Each entry has to be copied exactly, with nothing missed.

> DATA LISTING
+===+
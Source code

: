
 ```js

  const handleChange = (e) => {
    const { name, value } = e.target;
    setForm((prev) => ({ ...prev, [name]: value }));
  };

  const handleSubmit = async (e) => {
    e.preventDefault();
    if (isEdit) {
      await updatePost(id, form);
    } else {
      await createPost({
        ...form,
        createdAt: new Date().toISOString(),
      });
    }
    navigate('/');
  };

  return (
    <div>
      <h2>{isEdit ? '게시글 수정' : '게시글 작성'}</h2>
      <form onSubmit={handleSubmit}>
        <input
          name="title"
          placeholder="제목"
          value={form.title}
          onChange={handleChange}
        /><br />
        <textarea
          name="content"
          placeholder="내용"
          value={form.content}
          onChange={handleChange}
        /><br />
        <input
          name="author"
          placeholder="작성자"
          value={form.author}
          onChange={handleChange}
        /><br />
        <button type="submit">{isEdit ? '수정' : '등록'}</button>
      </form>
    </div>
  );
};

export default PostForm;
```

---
+===+
> EXERCISE SOLUTION
Source code

:
 ```js

  const handleChange = (e) => {
    const { name, value } = e.target;
    setForm((prev) => ({ ...prev, [name]: value }));
  };

  const handleSubmit = async (e) => {
    e.preventDefault();
    if (isEdit) {
      await updatePost(id, form);
    } else {
      await createPost({
        ...form,
        createdAt: new Date().toISOString(),
      });
    }
    navigate('/');
  };

  return (
    <div>
      <h2>{isEdit ? '게시글 수정' : '게시글 작성'}</h2>
      <form onSubmit={handleSubmit}>
        <input
          name="title"
          placeholder="제목"
          value={form.title}
          onChange={handleChange}
        /><br />
        <textarea
          name="content"
          placeholder="내용"
          value={form.content}
          onChange={handleChange}
        /><br />
        <input
          name="author"
          placeholder="작성자"
          value={form.author}
          onChange={handleChange}
        /><br />
        <button type="submit">{isEdit ? '수정' : '등록'}</button>
      </form>
    </div>
  );
};

export default PostForm;
```

---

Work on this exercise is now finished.